History

United Kingdom
- Name: Christopher
- Builder: Brockbank, Lancaster
- Launched: 21 November 1809
- Fate: Wrecked 5 December 1836

General characteristics
- Tons burthen: 395, or 400, or 425, or 42526⁄94 (bm)
- Length: 112 ft 0 in (34.1 m)
- Beam: 29 ft 3 in (8.9 m)
- Armament: 1810:20 × 12-pounder carronades; 1813: 8 × 12-pounder guns; 1814: 8 × 12-pounder carronades;

= Christopher (1809 ship) =

Christopher was launched in Lancaster in 1809. She sailed as a West Indiaman until 1816 when she sailed to India under a licence from the British East India Company. On her return she returned to the West Indies trade. Later she started trading between London and Quebec. She was wrecked at sea on 5 December 1836.

==Career==
Christopher first appeared in Lloyd's Register (LR) in the volume for 1810.

| Year | Master | Owner | Trade | Source |
|---|---|---|---|---|
| 1810 | P.Jackson | Bradshaw & Co. | Lancaster–Martinique | LR |
| 1811 | P.Jackson LaCoque Smith | Bradshaw & Co. | Lancaster–Martinique | LR |
| 1813 | Smith | G.Dennison & Co. | Cork–St Croix | LR |
| 1814 | H.Smith | G.Dennison | Greenock–St Croix | LR |
| 1816 | H.Smith | G.Dennison | Greenock–Barbados London–India |  |

In 1813 the EIC had lost its monopoly on the trade between India and Britain. British ships were then free to sail to India or the Indian Ocean under a licence from the EIC.

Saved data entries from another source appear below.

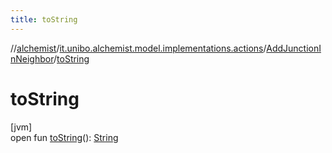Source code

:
 ```yaml
---
title: toString
---
```

//[alchemist](../../../index.html)/[it.unibo.alchemist.model.implementations.actions](../index.html)/[AddJunctionInNeighbor](index.html)/[toString](to-string.html)



# toString



[jvm]\
open fun [toString](to-string.html)(): [String](https://docs.oracle.com/javase/8/docs/api/java/lang/String.html)




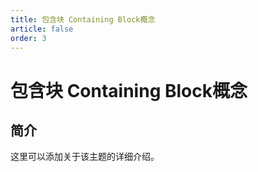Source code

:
 ```yaml
---
title: 包含块 Containing Block概念
article: false
order: 3
---
```


# 包含块 Containing Block概念

## 简介

这里可以添加关于该主题的详细介绍。
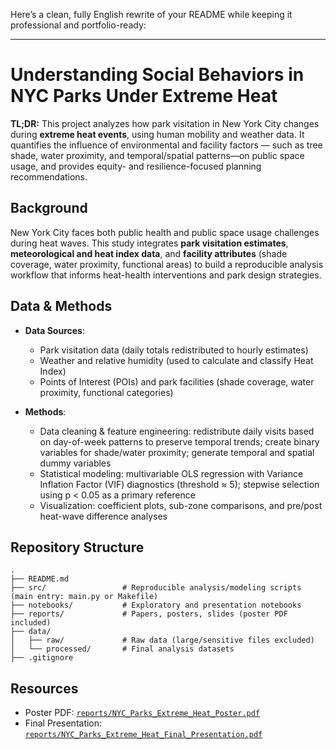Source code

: Here’s a clean, fully English rewrite of your README while keeping it professional and portfolio-ready:

---

# Understanding Social Behaviors in NYC Parks Under Extreme Heat

**TL;DR:** This project analyzes how park visitation in New York City changes during **extreme heat events**, using human mobility and weather data. It quantifies the influence of environmental and facility factors — such as tree shade, water proximity, and temporal/spatial patterns—on public space usage, and provides equity- and resilience-focused planning recommendations.

## Background

New York City faces both public health and public space usage challenges during heat waves. This study integrates **park visitation estimates**, **meteorological and heat index data**, and **facility attributes** (shade coverage, water proximity, functional areas) to build a reproducible analysis workflow that informs heat-health interventions and park design strategies.

## Data & Methods

* **Data Sources**:

  * Park visitation data (daily totals redistributed to hourly estimates)
  * Weather and relative humidity (used to calculate and classify Heat Index)
  * Points of Interest (POIs) and park facilities (shade coverage, water proximity, functional categories)

* **Methods**:

  * Data cleaning & feature engineering: redistribute daily visits based on day-of-week patterns to preserve temporal trends; create binary variables for shade/water proximity; generate temporal and spatial dummy variables
  * Statistical modeling: multivariable OLS regression with Variance Inflation Factor (VIF) diagnostics (threshold ≈ 5); stepwise selection using p < 0.05 as a primary reference
  * Visualization: coefficient plots, sub-zone comparisons, and pre/post heat-wave difference analyses

## Repository Structure

```
.
├── README.md
├── src/                 # Reproducible analysis/modeling scripts (main entry: main.py or Makefile)
├── notebooks/           # Exploratory and presentation notebooks
├── reports/             # Papers, posters, slides (poster PDF included)
├── data/
│   ├── raw/             # Raw data (large/sensitive files excluded)
│   └── processed/       # Final analysis datasets
├── .gitignore
```

## Resources

* Poster PDF: [`reports/NYC_Parks_Extreme_Heat_Poster.pdf`](reports/NYC_Parks_Extreme_Heat_Poster.pdf)
* Final Presentation: [`reports/NYC_Parks_Extreme_Heat_Final_Presentation.pdf`](reports/NYC_Parks_Extreme_Heat_Final_Presentation.pdf)
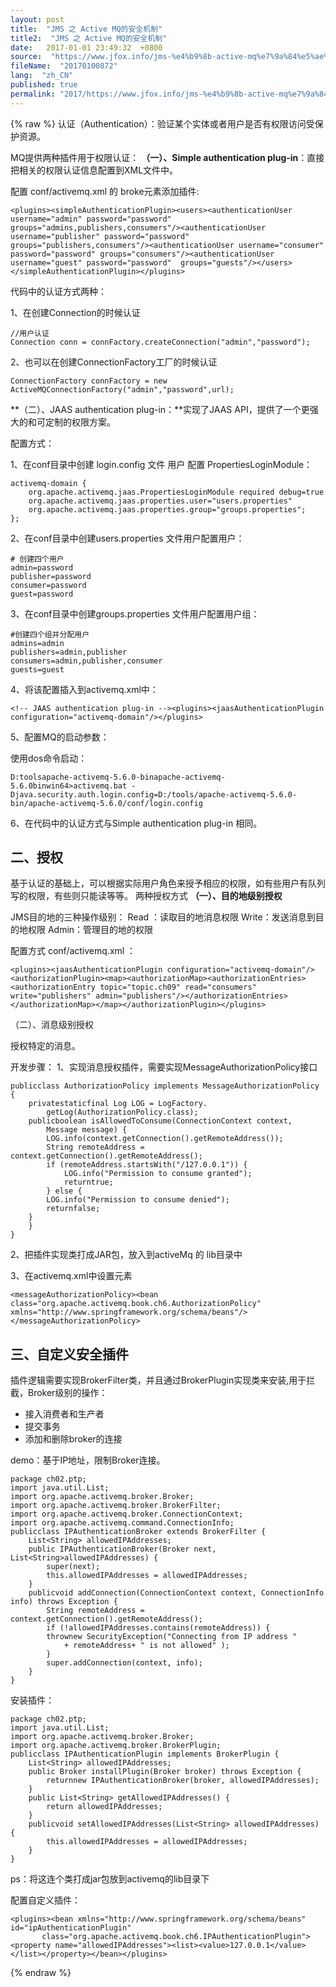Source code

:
 ```yaml
---
layout: post
title:  "JMS 之 Active MQ的安全机制"
title2:  "JMS 之 Active MQ的安全机制"
date:   2017-01-01 23:49:32  +0800
source:  "https://www.jfox.info/jms-%e4%b9%8b-active-mq%e7%9a%84%e5%ae%89%e5%85%a8%e6%9c%ba%e5%88%b6.html"
fileName:  "20170100872"
lang:  "zh_CN"
published: true
permalink: "2017/https://www.jfox.info/jms-%e4%b9%8b-active-mq%e7%9a%84%e5%ae%89%e5%85%a8%e6%9c%ba%e5%88%b6.html"
---
```

{% raw %}
认证（Authentication）：验证某个实体或者用户是否有权限访问受保护资源。

MQ提供两种插件用于权限认证：
**（一）、Simple authentication plug-in**：直接把相关的权限认证信息配置到XML文件中。

配置 conf/activemq.xml 的 broke元素添加插件:

    <plugins><simpleAuthenticationPlugin><users><authenticationUser username="admin" password="password" groups="admins,publishers,consumers"/><authenticationUser username="publisher" password="password"  groups="publishers,consumers"/><authenticationUser username="consumer" password="password" groups="consumers"/><authenticationUser username="guest" password="password"  groups="guests"/></users></simpleAuthenticationPlugin></plugins>

代码中的认证方式两种：

1、在创建Connection的时候认证

    //用户认证
    Connection conn = connFactory.createConnection("admin","password");

2、也可以在创建ConnectionFactory工厂的时候认证

    ConnectionFactory connFactory = new ActiveMQConnectionFactory("admin","password",url);

**（二）、JAAS authentication plug-in：**实现了JAAS API，提供了一个更强大的和可定制的权限方案。

配置方式：

1、在conf目录中创建 login.config 文件 用户 配置 PropertiesLoginModule：

    activemq-domain {
        org.apache.activemq.jaas.PropertiesLoginModule required debug=true
        org.apache.activemq.jaas.properties.user="users.properties"
        org.apache.activemq.jaas.properties.group="groups.properties";
    };

2、在conf目录中创建users.properties 文件用户配置用户：

    # 创建四个用户
    admin=password  
    publisher=password 
    consumer=password  
    guest=password

3、在conf目录中创建groups.properties 文件用户配置用户组：

    #创建四个组并分配用户
    admins=admin
    publishers=admin,publisher
    consumers=admin,publisher,consumer
    guests=guest

4、将该配置插入到activemq.xml中：

    <!-- JAAS authentication plug-in --><plugins><jaasAuthenticationPlugin configuration="activemq-domain"/></plugins>

5、配置MQ的启动参数：

使用dos命令启动：

    D:toolsapache-activemq-5.6.0-binapache-activemq-5.6.0binwin64>activemq.bat -Djava.security.auth.login.config=D:/tools/apache-activemq-5.6.0-bin/apache-activemq-5.6.0/conf/login.config

6、在代码中的认证方式与Simple authentication plug-in 相同。

## **二、授权**

基于认证的基础上，可以根据实际用户角色来授予相应的权限，如有些用户有队列写的权限，有些则只能读等等。
两种授权方式
**（一）、目的地级别授权**

JMS目的地的三种操作级别：
Read ：读取目的地消息权限
Write：发送消息到目的地权限
Admin：管理目的地的权限

配置方式 conf/activemq.xml ：

    <plugins><jaasAuthenticationPlugin configuration="activemq-domain"/><authorizationPlugin><map><authorizationMap><authorizationEntries><authorizationEntry topic="topic.ch09" read="consumers" write="publishers" admin="publishers"/></authorizationEntries></authorizationMap></map></authorizationPlugin></plugins>

（二）、消息级别授权

授权特定的消息。

开发步骤：
1、实现消息授权插件，需要实现MessageAuthorizationPolicy接口

    publicclass AuthorizationPolicy implements MessageAuthorizationPolicy {
        privatestaticfinal Log LOG = LogFactory.
            getLog(AuthorizationPolicy.class);
        publicboolean isAllowedToConsume(ConnectionContext context,
            Message message) {
            LOG.info(context.getConnection().getRemoteAddress());
            String remoteAddress = context.getConnection().getRemoteAddress();
            if (remoteAddress.startsWith("/127.0.0.1")) {
                LOG.info("Permission to consume granted");
                returntrue;
            } else {
            LOG.info("Permission to consume denied");
            returnfalse;
        }
        }
    }

2、把插件实现类打成JAR包，放入到activeMq 的 lib目录中

3、在activemq.xml中设置<messageAuthorizationPolicy>元素

    <messageAuthorizationPolicy><bean class="org.apache.activemq.book.ch6.AuthorizationPolicy" xmlns="http://www.springframework.org/schema/beans"/></messageAuthorizationPolicy>

## **三、自定义安全插件**

插件逻辑需要实现BrokerFilter类，并且通过BrokerPlugin实现类来安装,用于拦截，Broker级别的操作：

- 接入消费者和生产者
- 提交事务
- 添加和删除broker的连接

demo：基于IP地址，限制Broker连接。

    package ch02.ptp;
    import java.util.List;
    import org.apache.activemq.broker.Broker;
    import org.apache.activemq.broker.BrokerFilter;
    import org.apache.activemq.broker.ConnectionContext;
    import org.apache.activemq.command.ConnectionInfo;
    publicclass IPAuthenticationBroker extends BrokerFilter {
        List<String> allowedIPAddresses;
        public IPAuthenticationBroker(Broker next, List<String>allowedIPAddresses) {
            super(next);
            this.allowedIPAddresses = allowedIPAddresses;
        }
        publicvoid addConnection(ConnectionContext context, ConnectionInfo info) throws Exception {
            String remoteAddress = context.getConnection().getRemoteAddress();
            if (!allowedIPAddresses.contains(remoteAddress)) {
            thrownew SecurityException("Connecting from IP address "
                + remoteAddress+ " is not allowed" );
            }
            super.addConnection(context, info);
        }
    }

安装插件：

    package ch02.ptp;
    import java.util.List;
    import org.apache.activemq.broker.Broker;
    import org.apache.activemq.broker.BrokerPlugin;
    publicclass IPAuthenticationPlugin implements BrokerPlugin {
        List<String> allowedIPAddresses;
        public Broker installPlugin(Broker broker) throws Exception {
            returnnew IPAuthenticationBroker(broker, allowedIPAddresses);
        }
        public List<String> getAllowedIPAddresses() {
            return allowedIPAddresses;
        }
        publicvoid setAllowedIPAddresses(List<String> allowedIPAddresses) {
            this.allowedIPAddresses = allowedIPAddresses;
        }
    }

ps：将这连个类打成jar包放到activemq的lib目录下

配置自定义插件：

    <plugins><bean xmlns="http://www.springframework.org/schema/beans" id="ipAuthenticationPlugin"
           class="org.apache.activemq.book.ch6.IPAuthenticationPlugin"><property name="allowedIPAddresses"><list><value>127.0.0.1</value></list></property></bean></plugins>
{% endraw %}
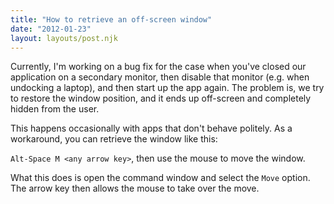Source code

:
 ```yaml
---
title: "How to retrieve an off-screen window"
date: "2012-01-23"
layout: layouts/post.njk
---
```


Currently, I'm working on a bug fix for the case when you've closed our application on a secondary monitor, then disable that monitor (e.g. when undocking a laptop), and then start up the app again. The problem is, we try to restore the window position, and it ends up off-screen and completely hidden from the user.

This happens occasionally with apps that don't behave politely. As a workaround, you can retrieve the window like this:

`Alt-Space M <any arrow key>`, then use the mouse to move the window.

What this does is open the command window and select the `Move` option. The arrow key then allows the mouse to take over the move.
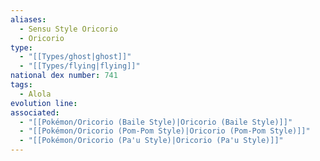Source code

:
 ```yaml
---
aliases:
  - Sensu Style Oricorio
  - Oricorio
type:
  - "[[Types/ghost|ghost]]"
  - "[[Types/flying|flying]]"
national dex number: 741
tags:
  - Alola
evolution line: 
associated:
  - "[[Pokémon/Oricorio (Baile Style)|Oricorio (Baile Style)]]"
  - "[[Pokémon/Oricorio (Pom-Pom Style)|Oricorio (Pom-Pom Style)]]"
  - "[[Pokémon/Oricorio (Pa'u Style)|Oricorio (Pa'u Style)]]"
---
```

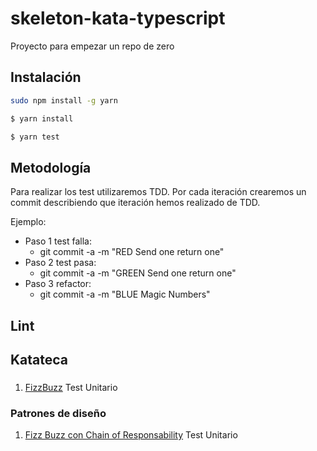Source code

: # skeleton-kata-typescript
Proyecto para empezar un repo de zero

## Instalación 

```bash
sudo npm install -g yarn
```

```bash
$ yarn install
```

```bash
$ yarn test
```

## Metodología
Para realizar los test utilizaremos TDD. 
Por cada iteración crearemos un commit describiendo que iteración hemos realizado de TDD.

Ejemplo:
- Paso 1 test falla:
    - git commit -a -m "RED Send one return one"
- Paso 2 test pasa:
    - git commit -a -m "GREEN Send one return one"
- Paso 3 refactor:
    - git commit -a -m "BLUE Magic Numbers"

## Lint

## Katateca

### 
1. [FizzBuzz](katateca/katas/fizz_buzz.md) Test Unitario


### Patrones de diseño
1. [Fizz Buzz con Chain of Responsability](katateca/patrones_de_diseño/chain_of_responsability_fizz_buzz.md) Test Unitario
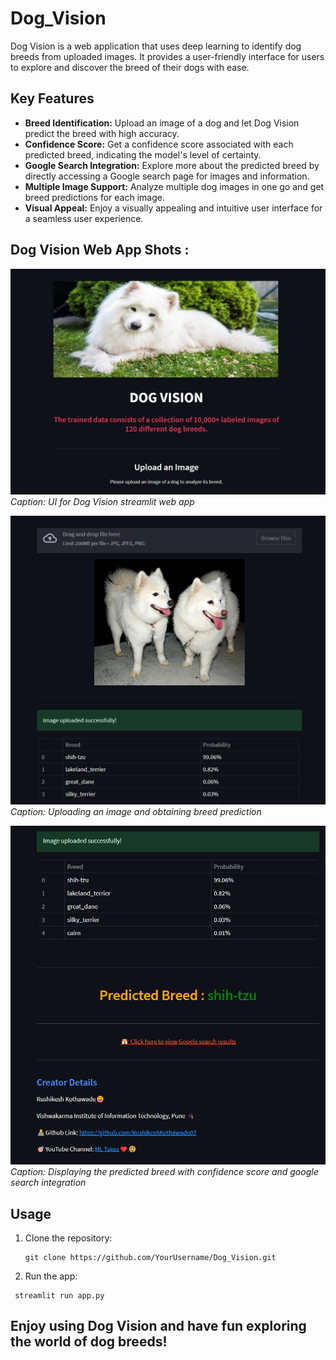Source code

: # Dog_Vision

Dog Vision is a web application that uses deep learning to identify dog breeds from uploaded images. It provides a user-friendly interface for users to explore and discover the breed of their dogs with ease.

## Key Features

- **Breed Identification:** Upload an image of a dog and let Dog Vision predict the breed with high accuracy.
- **Confidence Score:** Get a confidence score associated with each predicted breed, indicating the model's level of certainty.
- **Google Search Integration:** Explore more about the predicted breed by directly accessing a Google search page for images and information.
- **Multiple Image Support:** Analyze multiple dog images in one go and get breed predictions for each image.
- **Visual Appeal:** Enjoy a visually appealing and intuitive user interface for a seamless user experience.

## Dog Vision Web App Shots : 

![Screenshot 1](https://github.com/mltakes07/DogVision/blob/main/screenshots/1.png)
*Caption: UI for Dog Vision streamlit web app*

![Screenshot 2](https://github.com/mltakes07/DogVision/blob/main/screenshots/2.png)
*Caption: Uploading an image and obtaining breed prediction*

![Screenshot 3](https://github.com/mltakes07/DogVision/blob/main/screenshots/3.png)
*Caption: Displaying the predicted breed with confidence score and google search integration*

## Usage

1. Clone the repository:

   ```shell
   git clone https://github.com/YourUsername/Dog_Vision.git
   ```

2. Run the app:

  ```shell
   streamlit run app.py
   ```

## Enjoy using Dog Vision and have fun exploring the world of dog breeds!
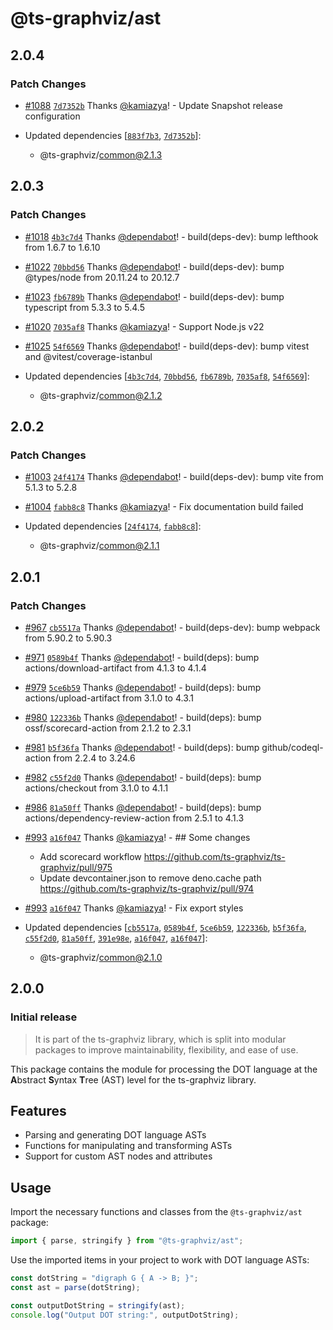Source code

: # @ts-graphviz/ast

## 2.0.4

### Patch Changes

- [#1088](https://github.com/ts-graphviz/ts-graphviz/pull/1088) [`7d7352b`](https://github.com/ts-graphviz/ts-graphviz/commit/7d7352bb3819522ba16763503aa6bc923f550408) Thanks [@kamiazya](https://github.com/kamiazya)! - Update Snapshot release configuration

- Updated dependencies [[`883f7b3`](https://github.com/ts-graphviz/ts-graphviz/commit/883f7b3c65794b3ab2b01c422b6231079bb6c28d), [`7d7352b`](https://github.com/ts-graphviz/ts-graphviz/commit/7d7352bb3819522ba16763503aa6bc923f550408)]:
  - @ts-graphviz/common@2.1.3

## 2.0.3

### Patch Changes

- [#1018](https://github.com/ts-graphviz/ts-graphviz/pull/1018) [`4b3c7d4`](https://github.com/ts-graphviz/ts-graphviz/commit/4b3c7d46e49a18ca05d6ecacbfa13d550039419f) Thanks [@dependabot](https://github.com/apps/dependabot)! - build(deps-dev): bump lefthook from 1.6.7 to 1.6.10

- [#1022](https://github.com/ts-graphviz/ts-graphviz/pull/1022) [`70bbd56`](https://github.com/ts-graphviz/ts-graphviz/commit/70bbd5673da3b83c3655e5f0d23454af6a8dc1d1) Thanks [@dependabot](https://github.com/apps/dependabot)! - build(deps-dev): bump @types/node from 20.11.24 to 20.12.7

- [#1023](https://github.com/ts-graphviz/ts-graphviz/pull/1023) [`fb6789b`](https://github.com/ts-graphviz/ts-graphviz/commit/fb6789b82ce3bc890fa93a59b7d3fb3dc6417b5e) Thanks [@dependabot](https://github.com/apps/dependabot)! - build(deps-dev): bump typescript from 5.3.3 to 5.4.5

- [#1020](https://github.com/ts-graphviz/ts-graphviz/pull/1020) [`7035af8`](https://github.com/ts-graphviz/ts-graphviz/commit/7035af80c275f8e3dd7e94fa2bfd22de45a96d67) Thanks [@kamiazya](https://github.com/kamiazya)! - Support Node.js v22

- [#1025](https://github.com/ts-graphviz/ts-graphviz/pull/1025) [`54f6569`](https://github.com/ts-graphviz/ts-graphviz/commit/54f6569c58a91410da97177a6735a1e414467ddd) Thanks [@dependabot](https://github.com/apps/dependabot)! - build(deps-dev): bump vitest and @vitest/coverage-istanbul

- Updated dependencies [[`4b3c7d4`](https://github.com/ts-graphviz/ts-graphviz/commit/4b3c7d46e49a18ca05d6ecacbfa13d550039419f), [`70bbd56`](https://github.com/ts-graphviz/ts-graphviz/commit/70bbd5673da3b83c3655e5f0d23454af6a8dc1d1), [`fb6789b`](https://github.com/ts-graphviz/ts-graphviz/commit/fb6789b82ce3bc890fa93a59b7d3fb3dc6417b5e), [`7035af8`](https://github.com/ts-graphviz/ts-graphviz/commit/7035af80c275f8e3dd7e94fa2bfd22de45a96d67), [`54f6569`](https://github.com/ts-graphviz/ts-graphviz/commit/54f6569c58a91410da97177a6735a1e414467ddd)]:
  - @ts-graphviz/common@2.1.2

## 2.0.2

### Patch Changes

- [#1003](https://github.com/ts-graphviz/ts-graphviz/pull/1003) [`24f4174`](https://github.com/ts-graphviz/ts-graphviz/commit/24f4174a76eaef50fc7d30ae3401c1b23b00789b) Thanks [@dependabot](https://github.com/apps/dependabot)! - build(deps-dev): bump vite from 5.1.3 to 5.2.8

- [#1004](https://github.com/ts-graphviz/ts-graphviz/pull/1004) [`fabb8c8`](https://github.com/ts-graphviz/ts-graphviz/commit/fabb8c8b9f3ded57d41d7d4f1d669084ab4e91c9) Thanks [@kamiazya](https://github.com/kamiazya)! - Fix documentation build failed

- Updated dependencies [[`24f4174`](https://github.com/ts-graphviz/ts-graphviz/commit/24f4174a76eaef50fc7d30ae3401c1b23b00789b), [`fabb8c8`](https://github.com/ts-graphviz/ts-graphviz/commit/fabb8c8b9f3ded57d41d7d4f1d669084ab4e91c9)]:
  - @ts-graphviz/common@2.1.1

## 2.0.1

### Patch Changes

- [#967](https://github.com/ts-graphviz/ts-graphviz/pull/967) [`cb5517a`](https://github.com/ts-graphviz/ts-graphviz/commit/cb5517a0236ce33527d200df9770390f4eb40064) Thanks [@dependabot](https://github.com/apps/dependabot)! - build(deps-dev): bump webpack from 5.90.2 to 5.90.3

- [#971](https://github.com/ts-graphviz/ts-graphviz/pull/971) [`0589b4f`](https://github.com/ts-graphviz/ts-graphviz/commit/0589b4f8849290d2c4a39beceb9b633f059f2e3f) Thanks [@dependabot](https://github.com/apps/dependabot)! - build(deps): bump actions/download-artifact from 4.1.3 to 4.1.4

- [#979](https://github.com/ts-graphviz/ts-graphviz/pull/979) [`5ce6b59`](https://github.com/ts-graphviz/ts-graphviz/commit/5ce6b59fa395bc344de2bfb15061b158a9ea5586) Thanks [@dependabot](https://github.com/apps/dependabot)! - build(deps): bump actions/upload-artifact from 3.1.0 to 4.3.1

- [#980](https://github.com/ts-graphviz/ts-graphviz/pull/980) [`122336b`](https://github.com/ts-graphviz/ts-graphviz/commit/122336bede1033f73a2a94c82d499fda238f6b2e) Thanks [@dependabot](https://github.com/apps/dependabot)! - build(deps): bump ossf/scorecard-action from 2.1.2 to 2.3.1

- [#981](https://github.com/ts-graphviz/ts-graphviz/pull/981) [`b5f36fa`](https://github.com/ts-graphviz/ts-graphviz/commit/b5f36faf9cf70dfc263130c4480dc21770475c5a) Thanks [@dependabot](https://github.com/apps/dependabot)! - build(deps): bump github/codeql-action from 2.2.4 to 3.24.6

- [#982](https://github.com/ts-graphviz/ts-graphviz/pull/982) [`c55f2d0`](https://github.com/ts-graphviz/ts-graphviz/commit/c55f2d0dfa851d318cc16a36499c69c0a34f1588) Thanks [@dependabot](https://github.com/apps/dependabot)! - build(deps): bump actions/checkout from 3.1.0 to 4.1.1

- [#986](https://github.com/ts-graphviz/ts-graphviz/pull/986) [`81a50ff`](https://github.com/ts-graphviz/ts-graphviz/commit/81a50ff94b461f44256f2eea5b86af5eb26afd94) Thanks [@dependabot](https://github.com/apps/dependabot)! - build(deps): bump actions/dependency-review-action from 2.5.1 to 4.1.3

- [#993](https://github.com/ts-graphviz/ts-graphviz/pull/993) [`a16f047`](https://github.com/ts-graphviz/ts-graphviz/commit/a16f047dfdd5db73f3e25847cf3fb2f8075aaf11) Thanks [@kamiazya](https://github.com/kamiazya)! - ## Some changes

  - Add scorecard workflow https://github.com/ts-graphviz/ts-graphviz/pull/975
  - Update devcontainer.json to remove deno.cache path https://github.com/ts-graphviz/ts-graphviz/pull/974

- [#993](https://github.com/ts-graphviz/ts-graphviz/pull/993) [`a16f047`](https://github.com/ts-graphviz/ts-graphviz/commit/a16f047dfdd5db73f3e25847cf3fb2f8075aaf11) Thanks [@kamiazya](https://github.com/kamiazya)! - Fix export styles

- Updated dependencies [[`cb5517a`](https://github.com/ts-graphviz/ts-graphviz/commit/cb5517a0236ce33527d200df9770390f4eb40064), [`0589b4f`](https://github.com/ts-graphviz/ts-graphviz/commit/0589b4f8849290d2c4a39beceb9b633f059f2e3f), [`5ce6b59`](https://github.com/ts-graphviz/ts-graphviz/commit/5ce6b59fa395bc344de2bfb15061b158a9ea5586), [`122336b`](https://github.com/ts-graphviz/ts-graphviz/commit/122336bede1033f73a2a94c82d499fda238f6b2e), [`b5f36fa`](https://github.com/ts-graphviz/ts-graphviz/commit/b5f36faf9cf70dfc263130c4480dc21770475c5a), [`c55f2d0`](https://github.com/ts-graphviz/ts-graphviz/commit/c55f2d0dfa851d318cc16a36499c69c0a34f1588), [`81a50ff`](https://github.com/ts-graphviz/ts-graphviz/commit/81a50ff94b461f44256f2eea5b86af5eb26afd94), [`391e98e`](https://github.com/ts-graphviz/ts-graphviz/commit/391e98edf70bb43c1feb4a00f832fa9d96dd9d39), [`a16f047`](https://github.com/ts-graphviz/ts-graphviz/commit/a16f047dfdd5db73f3e25847cf3fb2f8075aaf11), [`a16f047`](https://github.com/ts-graphviz/ts-graphviz/commit/a16f047dfdd5db73f3e25847cf3fb2f8075aaf11)]:
  - @ts-graphviz/common@2.1.0

## 2.0.0

### Initial release

> It is part of the ts-graphviz library, which is split into modular packages to improve maintainability, flexibility, and ease of use.

This package contains the module for processing the DOT language at the **A**bstract **S**yntax **T**ree (AST) level for the ts-graphviz library.

## Features

- Parsing and generating DOT language ASTs
- Functions for manipulating and transforming ASTs
- Support for custom AST nodes and attributes

## Usage

Import the necessary functions and classes from the `@ts-graphviz/ast` package:

```ts
import { parse, stringify } from "@ts-graphviz/ast";
```

Use the imported items in your project to work with DOT language ASTs:

```ts
const dotString = "digraph G { A -> B; }";
const ast = parse(dotString);

const outputDotString = stringify(ast);
console.log("Output DOT string:", outputDotString);
```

On 3 January 1816 Christopher, Smith, master, sailed for India under a licence from the EIC.

| Year | Master | Owner | Trade | Source & notes |
|---|---|---|---|---|
| 1818 | H.Smith Snell | G.Dennison | London–India London–Jamaica | LR |
| 1822 | S.Snell J.Knight | G.Dennison | London–Jamaica London–Quebec | LR |
| 1830 | J.Knight | Captain & Co. | London–Quebec | LR |
| 1831 | J.Knight | Oliver & Co. | London | LR |
| 1832 | J.Knight | Oliver & Co. | London-Quebec | LR |

In December 1835 Christopher arrived off Portland having sustained damage.

| Year | Master | Owner | Trade | Source & notes |
|---|---|---|---|---|
| 1836 | G.Kay | Oliver | London–Quebec | LR; large repair 1836 |

==Fate==
Christopher sailed from Quebec on 17 November 1836 bound for London with a cargo of timber. She was wrecked on 5 December 1836 in the Atlantic Ocean with the loss of all but one of her seventeen crew. The survivor, the carpenter, was rescued by George Gordon, Moorman, master. Four men were still alive when George Gordon arrived on the scene, but one man died in the rescue attempt and the seas prevented the rescue of the two other survivors.

On 23 December 1836 Christopher was found as a floating wreck in the Atlantic, after being abandoned.

Christophers entry in the 1836 issue of LR carried the annotation "LOST".